- James Harvey Ganong, c.1880
- Born: January 9, 1841 Springfield, New Brunswick
- Died: April 21, 1888 (aged 47) St. Stephen, New Brunswick Canada
- Resting place: St. Stephen Rural Cemetery
- Occupation: Businessman
- Spouse: Susan E. Brittain (1841-1927)
- Children: William, Edwin, Ethan, Katherine, Susan, Arthur, Walter

= James H. Ganong =

James Harvey Ganong (January 9, 1841 – April 21, 1888) was a Canadian businessman in St. Stephen, New Brunswick who co-founded Ganong Bros. chocolate making company in 1873 and the St. Croix Soap Manufacturing Co. in 1878.

== Biography ==

Born in Springfield, New Brunswick, James was the eldest of the six children of Francis Daniel Ganong and Deborah Ruth Keirstead. In 1863, he married Susan E. Brittain of Carleton, New Brunswick with whom he had seven children. His father was a farmer and a merchant and as a young man, James worked as a shopkeeper and as a travelling salesman. He lived in Massachusetts for a few years where two of his children were born.

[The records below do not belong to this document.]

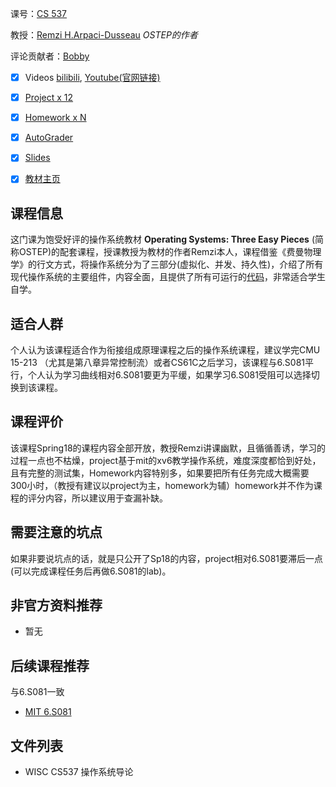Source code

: 课号：[CS 537](https://pages.cs.wisc.edu/~remzi/Classes/537/Spring2018/)



教授：[Remzi H.Arpaci-Dusseau](https://pages.cs.wisc.edu/~remzi/)  *OSTEP的作者* 



评论贡献者：[Bobby](https://github.com/PointBreaker)



- [X] Videos [bilibili](https://www.bilibili.com/video/BV19J411t7te?from=search&seid=9791370642965495765), [Youtube(官网链接)](https://pages.cs.wisc.edu/~remzi/Classes/537/Spring2018/Discussion/videos.htmlY&index=1)

- [X] [Project x 12](https://github.com/remzi-arpacidusseau/ostep-projects)

- [X] [Homework x N](https://github.com/remzi-arpacidusseau/ostep-homework)

- [X] [AutoGrader](https://github.com/remzi-arpacidusseau/ostep-projects/tree/master/tester) 

- [X] [Slides](https://pages.cs.wisc.edu/~remzi/Classes/537/Spring2018/Discussion/videos.html)

- [X] [教材主页](https://pages.cs.wisc.edu/~remzi/OSTEP/)



## 课程信息



这门课为饱受好评的操作系统教材 **Operating Systems: Three Easy Pieces** (简称OSTEP)的配套课程，授课教授为教材的作者Remzi本人，课程借鉴《费曼物理学》的行文方式，将操作系统分为了三部分(虚拟化、并发、持久性)，介绍了所有现代操作系统的主要组件，内容全面，且提供了所有可运行的[代码](https://github.com/remzi-arpacidusseau/ostep-code)，非常适合学生自学。



## 适合人群



个人认为该课程适合作为衔接组成原理课程之后的操作系统课程，建议学完CMU 15-213 （尤其是第八章异常控制流）或者CS61C之后学习，该课程与6.S081平行，个人认为学习曲线相对6.S081要更为平缓，如果学习6.S081受阻可以选择切换到该课程。



## 课程评价



该课程Spring18的课程内容全部开放，教授Remzi讲课幽默，且循循善诱，学习的过程一点也不枯燥，project基于mit的xv6教学操作系统，难度深度都恰到好处，且有完整的测试集，Homework内容特别多，如果要把所有任务完成大概需要300小时，（教授有建议以project为主，homework为辅）homework并不作为课程的评分内容，所以建议用于查漏补缺。



## 需要注意的坑点



如果非要说坑点的话，就是只公开了Sp18的内容，project相对6.S081要滞后一点(可以完成课程任务后再做6.S081的lab)。



## 非官方资料推荐



- 暂无



## 后续课程推荐

与6.S081一致

- [MIT 6.S081](https://conanhujinming.github.io/comments-for-awesome-courses/%E6%93%8D%E4%BD%9C%E7%B3%BB%E7%BB%9F/MIT6.S081%E6%93%8D%E4%BD%9C%E7%B3%BB%E7%BB%9F%E5%AF%BC%E8%AE%BA/) 

## 文件列表

- WISC CS537 操作系统导论
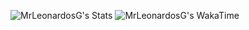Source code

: ![MrLeonardosG's Stats](https://github-readme-stats.vercel.app/api?username=MrLeonardosG&theme=tokyonight&show_icons=true&hide_border=true&count_private=true&locale=ru)
![MrLeonardosG's WakaTime](https://github-readme-stats.vercel.app/api/wakatime?username=mrleonardos&theme=tokyonight)
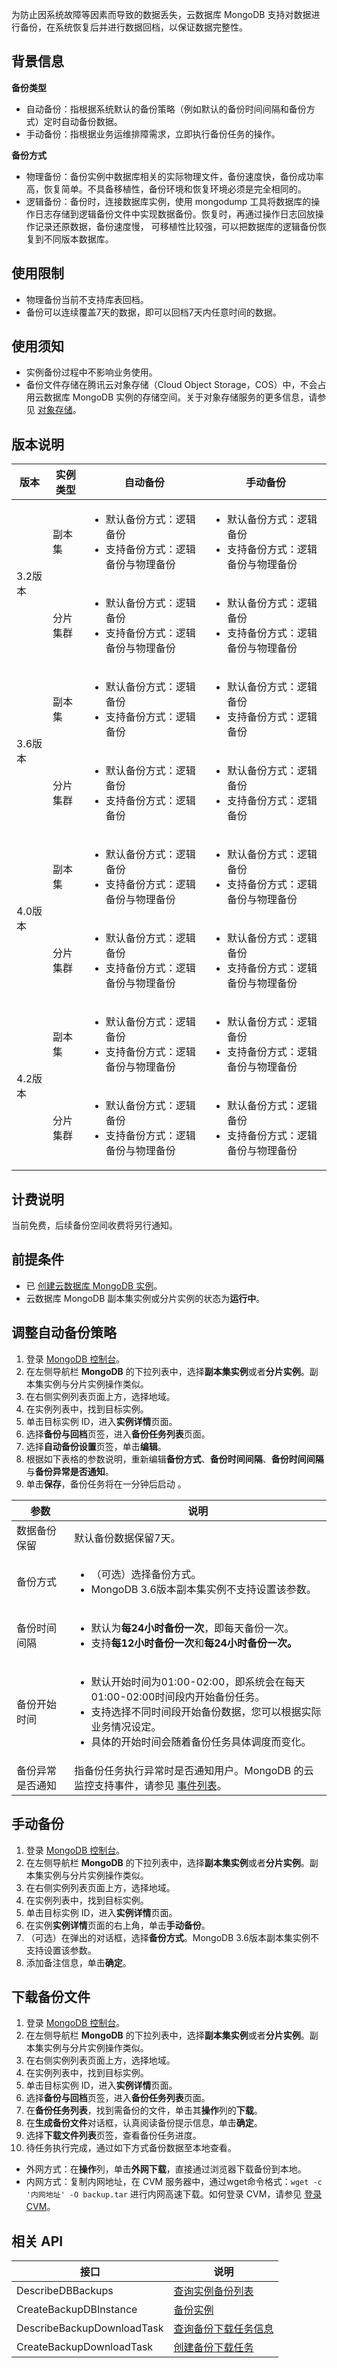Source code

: 
为防止因系统故障等因素而导致的数据丢失，云数据库 MongoDB 支持对数据进行备份，在系统恢复后并进行数据回档，以保证数据完整性。

## 背景信息
**备份类型**
- 自动备份：指根据系统默认的备份策略（例如默认的备份时间间隔和备份方式）定时自动备份数据。
- 手动备份：指根据业务运维排障需求，立即执行备份任务的操作。

**备份方式**
- 物理备份：备份实例中数据库相关的实际物理文件，备份速度快，备份成功率高，恢复简单。不具备移植性，备份环境和恢复环境必须是完全相同的。
- 逻辑备份：备份时，连接数据库实例，使用 mongodump 工具将数据库的操作日志存储到逻辑备份文件中实现数据备份。恢复时，再通过操作日志回放操作记录还原数据，备份速度慢， 可移植性比较强，可以把数据库的逻辑备份恢复到不同版本数据库。 

## 使用限制
- 物理备份当前不支持库表回档。
- 备份可以连续覆盖7天的数据，即可以回档7天内任意时间的数据。

## 使用须知
- 实例备份过程中不影响业务使用。
- 备份文件存储在腾讯云对象存储（Cloud Object Storage，COS）中，不会占用云数据库 MongoDB 实例的存储空间。关于对象存储服务的更多信息，请参见 [对象存储](https://cloud.tencent.com/document/product/436)。 

## 版本说明
<table>
<thead><tr><th>版本</th><th>实例类型</th><th>自动备份</th><th>手动备份</th></tr></thead>
<tbody><tr>
<td rowspan="2">3.2版本</td>
<td>副本集</td>
<td><ul><li>默认备份方式：逻辑备份</li><li>支持备份方式：逻辑备份与物理备份</li></ul></td>
<td><ul><li>默认备份方式：逻辑备份</li><li>支持备份方式：逻辑备份与物理备份</li></ul></td></tr>
<tr>
<td>分片集群</td>
<td><ul><li>默认备份方式：逻辑备份</li><li>支持备份方式：逻辑备份与物理备份</li></ul></td>
<td><ul><li>默认备份方式：逻辑备份</li><li>支持备份方式：逻辑备份与物理备份</li></ul></td></tr>
<tr>
<td rowspan="2">3.6版本</td>
<td>副本集</td>
<td><ul><li>默认备份方式：逻辑备份</li><li>支持备份方式：逻辑备份</li></ul></td>
<td><ul><li>默认备份方式：逻辑备份</li><li>支持备份方式：逻辑备份</li></ul></td></tr>
<tr>
<td>分片集群</td>
<td><ul><li>默认备份方式：逻辑备份</li><li>支持备份方式：逻辑备份</li></ul></td>
<td><ul><li>默认备份方式：逻辑备份</li><li>支持备份方式：逻辑备份</li></ul></td></tr>
<tr>
<td rowspan="2">4.0版本</td>
<td>副本集</td>
<td><ul><li>默认备份方式：逻辑备份</li><li>支持备份方式：逻辑备份与物理备份</li></ul></td>
<td><ul><li>默认备份方式：逻辑备份</li><li>支持备份方式：逻辑备份与物理备份</li></ul></td></tr>
<tr>
<td>分片集群</td>
<td><ul><li>默认备份方式：逻辑备份</li><li>支持备份方式：逻辑备份与物理备份</li></ul></td>
<td><ul><li>默认备份方式：逻辑备份</li><li>支持备份方式：逻辑备份与物理备份</li></ul></td></tr>
<tr>
<td rowspan="2">4.2版本</td>
<td>副本集</td>
<td><ul><li>默认备份方式：逻辑备份</li><li>支持备份方式：逻辑备份与物理备份</li></ul></td>
<td><ul><li>默认备份方式：逻辑备份</li><li>支持备份方式：逻辑备份与物理备份</li></ul></td></tr>
<tr>
<td>分片集群</td>
<td><ul><li>默认备份方式：逻辑备份</li><li>支持备份方式：逻辑备份与物理备份</li></ul></td>
<td><ul><li>默认备份方式：逻辑备份</li><li>支持备份方式：逻辑备份与物理备份</li></ul></td></tr>
</tbody></table>

## 计费说明
当前免费，后续备份空间收费将另行通知。

## 前提条件
- 已 [创建云数据库 MongoDB 实例](https://cloud.tencent.com/document/product/240/3551)。
- 云数据库 MongoDB 副本集实例或分片实例的状态为**运行中**。

## 调整自动备份策略
1. 登录 [MongoDB 控制台](https://console.cloud.tencent.com/mongodb)。
2. 在左侧导航栏 **MongoDB** 的下拉列表中，选择**副本集实例**或者**分片实例**。副本集实例与分片实例操作类似。
3. 在右侧实例列表页面上方，选择地域。
4. 在实例列表中，找到目标实例。
5. 单击目标实例 ID，进入**实例详情**页面。
6. 选择**备份与回档**页签，进入**备份任务列表**页面。
7. 选择**自动备份设置**页签，单击**编辑**。
8. 根据如下表格的参数说明，重新编辑**备份方式**、**备份时间间隔**、**备份时间间隔**与**备份异常是否通知**。
9. 单击**保存**，备份任务将在一分钟后启动 。
<table>
<thead><tr><th>参数</th><th>说明</th></tr></thead>
<tbody><tr>
<td>数据备份保留</td><td>默认备份数据保留7天。</td></tr>
<tr>
<td>备份方式</td><td><ul><li>（可选）选择备份方式。</li><li>MongoDB 3.6版本副本集实例不支持设置该参数。</li></ul></td></tr>
<tr>
<td>备份时间间隔</td><td><ul><li>默认为<b>每24小时备份一次</b>，即每天备份一次。</li><li>支持<b>每12小时备份一次</b>和<b>每24小时备份一次。</b></li></ul></td></tr>
<tr>
<td>备份开始时间</td>
<td><ul><li>默认开始时间为01:00-02:00，即系统会在每天01:00-02:00时间段内开始备份任务。</li><li>支持选择不同时间段开始备份数据，您可以根据实际业务情况设定。</li><li>具体的开始时间会随着备份任务具体调度而变化。</li></ul></td></tr>
<tr>
<td>备份异常是否通知</td>
<td>指备份任务执行异常时是否通知用户。MongoDB 的云监控支持事件，请参见 <a href="https://cloud.tencent.com/document/product/248/14363">事件列表</a>。</ul></td></tr>
</tbody></table>      

## 手动备份
1. 登录 [MongoDB 控制台](https://console.cloud.tencent.com/mongodb)。
2. 在左侧导航栏 **MongoDB** 的下拉列表中，选择**副本集实例**或者**分片实例**。副本集实例与分片实例操作类似。
3. 在右侧实例列表页面上方，选择地域。
4. 在实例列表中，找到目标实例。
5. 单击目标实例 ID，进入**实例详情**页面。
6. 在实例**实例详情**页面的右上角，单击**手动备份**。
7. （可选）在弹出的对话框，选择**备份方式**。MongoDB 3.6版本副本集实例不支持设置该参数。
8. 添加备注信息，单击**确定**。

## 下载备份文件
1. 登录 [MongoDB 控制台](https://console.cloud.tencent.com/mongodb)。
2. 在左侧导航栏 **MongoDB** 的下拉列表中，选择**副本集实例**或者**分片实例**。副本集实例与分片实例操作类似。
3. 在右侧实例列表页面上方，选择地域。
4. 在实例列表中，找到目标实例。
5. 单击目标实例 ID，进入**实例详情**页面。
6. 选择**备份与回档**页签，进入**备份任务列表**页面。
7. 在**备份任务列表**，找到需备份的文件，单击其**操作**列的**下载**。
8. 在**生成备份文件**对话框，认真阅读备份提示信息，单击**确定**。
9. 选择**下载文件列表**页签，查看备份任务进度。
10. 待任务执行完成，通过如下方式备份数据至本地查看。
  - 外网方式：在**操作**列，单击**外网下载**，直接通过浏览器下载备份到本地。
  - 内网方式：复制内网地址，在 CVM 服务器中，通过wget命令格式：`wget -c '内网地址' -O backup.tar` 进行内网高速下载。如何登录 CVM，请参见 [登录 CVM](https://cloud.tencent.com/document/product/213/2936#.E6.AD.A5.E9.AA.A43.EF.BC.9A.E7.99.BB.E5.BD.95.E4.BA.91.E6.9C.8D.E5.8A.A1.E5.99.A8)。

## 相关 API
| 接口                       | 说明                                                         |
| -------------------------- | ------------------------------------------------------------ |
| DescribeDBBackups          | [查询实例备份列表](https://cloud.tencent.com/document/product/240/54174) |
| CreateBackupDBInstance     | [备份实例](https://cloud.tencent.com/document/product/240/46599) |
| DescribeBackupDownloadTask | [查询备份下载任务信息](https://cloud.tencent.com/document/product/240/54174) |
| CreateBackupDownloadTask   | [创建备份下载任务](https://cloud.tencent.com/document/product/240/54175) |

In 1873, he and his brother Gilbert moved to the border town of St. Stephen on the St. Croix River across from Calais, Maine. There, they established a grocery business and within a few years added a bakery and confectionery manufactory plus expanded their retailing to include a store in Calais.

Successful, in 1878 the brothers, in partnership with Freeman H. Todd, built the St. Croix Soap Manufacturing Company but in 1884 they elected to dissolve their partnership. Gilbert Ganong retained the store, bakery and confectionery business while James took over the soap factory.

James Ganong was actively involved in community affairs and served as mayor of St. Stephen. He died unexpectedly in 1888 at the age of forty-seven upon which his son, Edwin, took over the running of the soap business. Gilbert Ganong died without issue and James's son Arthur would take over the chocolate business.